The Centers for Disease Control and Prevention is doing little to inspire confidence these days. To its two years of changing stories about masks, school safety and other topics, it’s now adding two more: It got the percentage of COVID infections due to Omicron badly wrong, and it says the PCR test can show positive results for as many as 12 weeks, meaning they’re not practical for releasing patients from isolation.
These are serious problems for an agency that’s regarded as the keeper of official “science.”
On Tuesday, the CDC said that for the week ending Dec. 18, just 22.5 percent of new infections were caused by Omicron, not 73 percent, as it originally reported. That’s a mistake of a whopping 50 percentage points.

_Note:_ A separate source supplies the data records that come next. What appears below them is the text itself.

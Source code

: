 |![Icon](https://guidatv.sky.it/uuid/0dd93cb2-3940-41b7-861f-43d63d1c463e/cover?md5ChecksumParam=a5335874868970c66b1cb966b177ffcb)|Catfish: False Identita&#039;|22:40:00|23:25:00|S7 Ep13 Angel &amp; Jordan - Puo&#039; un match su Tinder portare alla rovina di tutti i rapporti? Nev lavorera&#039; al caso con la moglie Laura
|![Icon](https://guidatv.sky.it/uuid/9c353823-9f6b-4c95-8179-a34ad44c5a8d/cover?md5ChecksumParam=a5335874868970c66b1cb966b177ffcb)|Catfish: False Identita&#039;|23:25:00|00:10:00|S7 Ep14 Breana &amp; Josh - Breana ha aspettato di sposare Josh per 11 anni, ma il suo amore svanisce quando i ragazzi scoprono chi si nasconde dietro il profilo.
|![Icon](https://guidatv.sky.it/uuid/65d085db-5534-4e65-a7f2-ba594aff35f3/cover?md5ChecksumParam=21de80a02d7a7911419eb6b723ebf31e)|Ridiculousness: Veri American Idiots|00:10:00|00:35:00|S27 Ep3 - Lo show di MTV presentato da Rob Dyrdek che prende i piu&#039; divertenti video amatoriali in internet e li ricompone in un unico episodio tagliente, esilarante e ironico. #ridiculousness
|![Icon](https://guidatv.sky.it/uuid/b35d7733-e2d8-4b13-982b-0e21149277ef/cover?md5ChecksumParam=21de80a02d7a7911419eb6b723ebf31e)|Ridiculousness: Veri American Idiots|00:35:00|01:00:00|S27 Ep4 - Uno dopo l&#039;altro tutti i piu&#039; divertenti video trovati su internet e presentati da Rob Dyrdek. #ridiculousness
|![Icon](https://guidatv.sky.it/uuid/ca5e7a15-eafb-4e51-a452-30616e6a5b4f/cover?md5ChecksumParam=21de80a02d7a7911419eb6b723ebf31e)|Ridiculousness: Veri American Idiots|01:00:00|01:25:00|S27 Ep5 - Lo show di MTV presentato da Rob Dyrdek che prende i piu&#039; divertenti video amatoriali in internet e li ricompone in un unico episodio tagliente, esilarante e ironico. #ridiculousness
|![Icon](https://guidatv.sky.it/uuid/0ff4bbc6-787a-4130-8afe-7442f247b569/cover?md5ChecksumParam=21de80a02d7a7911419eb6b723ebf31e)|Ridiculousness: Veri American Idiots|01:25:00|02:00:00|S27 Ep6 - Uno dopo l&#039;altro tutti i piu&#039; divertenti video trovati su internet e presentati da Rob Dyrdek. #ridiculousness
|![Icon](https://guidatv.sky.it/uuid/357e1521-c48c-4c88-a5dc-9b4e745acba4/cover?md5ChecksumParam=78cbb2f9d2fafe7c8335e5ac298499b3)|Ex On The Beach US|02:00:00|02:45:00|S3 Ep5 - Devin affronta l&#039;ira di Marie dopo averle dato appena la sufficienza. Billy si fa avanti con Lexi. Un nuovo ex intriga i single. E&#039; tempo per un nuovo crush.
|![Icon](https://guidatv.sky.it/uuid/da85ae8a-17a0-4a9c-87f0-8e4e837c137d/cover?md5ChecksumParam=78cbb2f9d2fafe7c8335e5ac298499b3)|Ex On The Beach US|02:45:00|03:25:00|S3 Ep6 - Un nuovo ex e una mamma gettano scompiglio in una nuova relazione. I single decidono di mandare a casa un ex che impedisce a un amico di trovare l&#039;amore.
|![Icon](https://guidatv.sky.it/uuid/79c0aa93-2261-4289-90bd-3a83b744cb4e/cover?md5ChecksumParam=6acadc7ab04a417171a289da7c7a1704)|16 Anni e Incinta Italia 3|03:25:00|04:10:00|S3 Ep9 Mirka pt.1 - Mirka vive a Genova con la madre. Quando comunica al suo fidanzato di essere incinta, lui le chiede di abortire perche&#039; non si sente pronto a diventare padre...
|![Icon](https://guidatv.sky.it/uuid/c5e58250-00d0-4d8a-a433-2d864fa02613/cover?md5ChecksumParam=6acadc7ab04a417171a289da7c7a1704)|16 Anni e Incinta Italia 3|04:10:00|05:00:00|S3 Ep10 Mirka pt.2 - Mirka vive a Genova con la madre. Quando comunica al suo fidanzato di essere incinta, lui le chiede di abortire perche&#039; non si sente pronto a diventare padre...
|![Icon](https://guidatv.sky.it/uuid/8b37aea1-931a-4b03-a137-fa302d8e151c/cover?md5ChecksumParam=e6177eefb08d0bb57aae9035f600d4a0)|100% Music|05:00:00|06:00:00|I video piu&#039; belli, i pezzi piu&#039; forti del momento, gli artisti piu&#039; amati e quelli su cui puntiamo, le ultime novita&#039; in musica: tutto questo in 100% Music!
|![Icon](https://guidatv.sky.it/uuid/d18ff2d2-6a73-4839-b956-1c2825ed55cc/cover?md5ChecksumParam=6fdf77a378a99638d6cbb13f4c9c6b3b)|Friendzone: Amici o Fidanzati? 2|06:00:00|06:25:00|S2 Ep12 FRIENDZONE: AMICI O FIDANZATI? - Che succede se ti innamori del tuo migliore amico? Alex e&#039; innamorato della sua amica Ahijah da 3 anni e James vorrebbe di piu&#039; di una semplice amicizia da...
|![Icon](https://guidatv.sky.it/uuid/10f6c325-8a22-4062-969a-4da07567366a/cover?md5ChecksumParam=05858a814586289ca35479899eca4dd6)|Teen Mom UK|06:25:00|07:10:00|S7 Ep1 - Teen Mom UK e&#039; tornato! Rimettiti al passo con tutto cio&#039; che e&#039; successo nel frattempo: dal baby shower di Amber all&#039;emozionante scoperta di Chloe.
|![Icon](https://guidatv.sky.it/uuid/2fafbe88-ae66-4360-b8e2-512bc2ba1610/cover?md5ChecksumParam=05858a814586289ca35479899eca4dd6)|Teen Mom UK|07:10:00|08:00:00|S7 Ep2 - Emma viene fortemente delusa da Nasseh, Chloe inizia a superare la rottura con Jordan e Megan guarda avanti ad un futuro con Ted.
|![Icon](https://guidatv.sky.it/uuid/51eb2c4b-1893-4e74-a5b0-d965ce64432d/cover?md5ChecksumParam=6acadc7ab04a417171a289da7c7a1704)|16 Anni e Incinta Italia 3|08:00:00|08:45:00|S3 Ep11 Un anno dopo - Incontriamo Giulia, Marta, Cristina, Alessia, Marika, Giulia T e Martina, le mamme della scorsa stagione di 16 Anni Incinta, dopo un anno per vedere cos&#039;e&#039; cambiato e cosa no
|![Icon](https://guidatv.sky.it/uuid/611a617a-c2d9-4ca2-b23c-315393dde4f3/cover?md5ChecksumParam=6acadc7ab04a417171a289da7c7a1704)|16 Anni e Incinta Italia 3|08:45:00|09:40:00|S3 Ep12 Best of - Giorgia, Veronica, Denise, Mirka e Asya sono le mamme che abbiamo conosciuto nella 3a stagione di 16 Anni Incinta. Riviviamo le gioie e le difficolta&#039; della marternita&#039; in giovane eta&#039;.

As of Dec. 25, Omicron accounted for 59 percent of new COVID cases, it said.
On top of that, CDC Director Rochelle Walensky now says PCR tests, billed as the gold standard, can stay positive for up to 12 weeks — i.e., long after a person is actually no longer contagious.
Yet many officials continue to rely on negative results: Mayor Bill de Blasio’s new school rules, for example, require kids to show negative test results to attend in-person classes. So if a child gets a positive reading, a PCR test result might keep him or her out of school for 12 weeks unnecessarily.
The CDC is sowing more confusion and distrust, and that’s after its other screw-ups. Recall how the agency sent out faulty COVID tests across the country at the beginning of the pandemic. Or how, for weeks, the bureaucracy told Americans that only those who are sick should wear masks — only to change course later and recommend them for everyone.
In March, Walensky said CDC data show the vaccinated “do not get sick” and “do not carry the virus.” Oops: We now know vaccinated people can carry COVID.
True, not much was known about COVID-19 when it first struck, so the agency deserved a little slack. But that was nearly two years ago. And Americans have been basing huge decisions on its guidance — from lockdowns to school closures to social gatherings. It’s got to do better.